▶ **Data to examine**
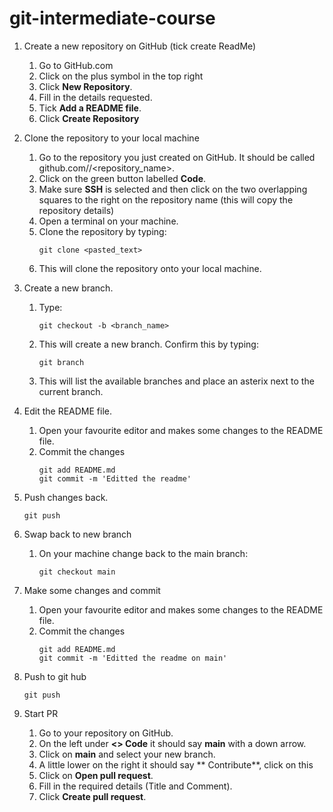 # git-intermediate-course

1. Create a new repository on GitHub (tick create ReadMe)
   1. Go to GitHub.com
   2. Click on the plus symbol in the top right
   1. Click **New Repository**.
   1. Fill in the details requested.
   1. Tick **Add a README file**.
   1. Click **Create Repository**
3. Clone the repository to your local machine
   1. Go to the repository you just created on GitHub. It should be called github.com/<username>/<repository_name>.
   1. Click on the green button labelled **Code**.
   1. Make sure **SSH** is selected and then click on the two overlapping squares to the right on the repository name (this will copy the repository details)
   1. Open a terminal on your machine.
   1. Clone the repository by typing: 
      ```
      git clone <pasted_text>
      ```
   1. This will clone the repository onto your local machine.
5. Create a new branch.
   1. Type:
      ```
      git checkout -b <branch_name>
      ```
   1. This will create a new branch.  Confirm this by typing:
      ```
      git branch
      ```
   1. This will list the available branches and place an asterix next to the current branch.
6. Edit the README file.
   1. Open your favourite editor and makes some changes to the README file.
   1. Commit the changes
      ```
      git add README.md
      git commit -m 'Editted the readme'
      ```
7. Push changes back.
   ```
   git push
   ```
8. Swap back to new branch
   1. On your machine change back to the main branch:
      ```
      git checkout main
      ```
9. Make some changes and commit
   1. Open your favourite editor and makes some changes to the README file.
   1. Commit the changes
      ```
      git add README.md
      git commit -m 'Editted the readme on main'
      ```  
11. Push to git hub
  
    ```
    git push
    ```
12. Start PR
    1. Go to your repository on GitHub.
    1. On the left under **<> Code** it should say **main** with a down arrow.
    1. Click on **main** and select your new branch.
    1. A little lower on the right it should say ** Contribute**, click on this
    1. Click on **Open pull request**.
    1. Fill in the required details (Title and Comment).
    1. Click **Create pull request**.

▶ **Work item**
Pictures are to be left out; otherwise, retype exactly the lines from the first line of the data through the line containing "1. Go to the".

▶ **Result below**
 # git-intermediate-course

1. Create a new repository on GitHub (tick create ReadMe)
   1. Go to GitHub.com
   2. Click on the plus symbol in the top right
   1. Click **New Repository**.
   1. Fill in the details requested.
   1. Tick **Add a README file**.
   1. Click **Create Repository**
3. Clone the repository to your local machine
   1. Go to the repository you just created on GitHub. It should be called github.com/<username>/<repository_name>.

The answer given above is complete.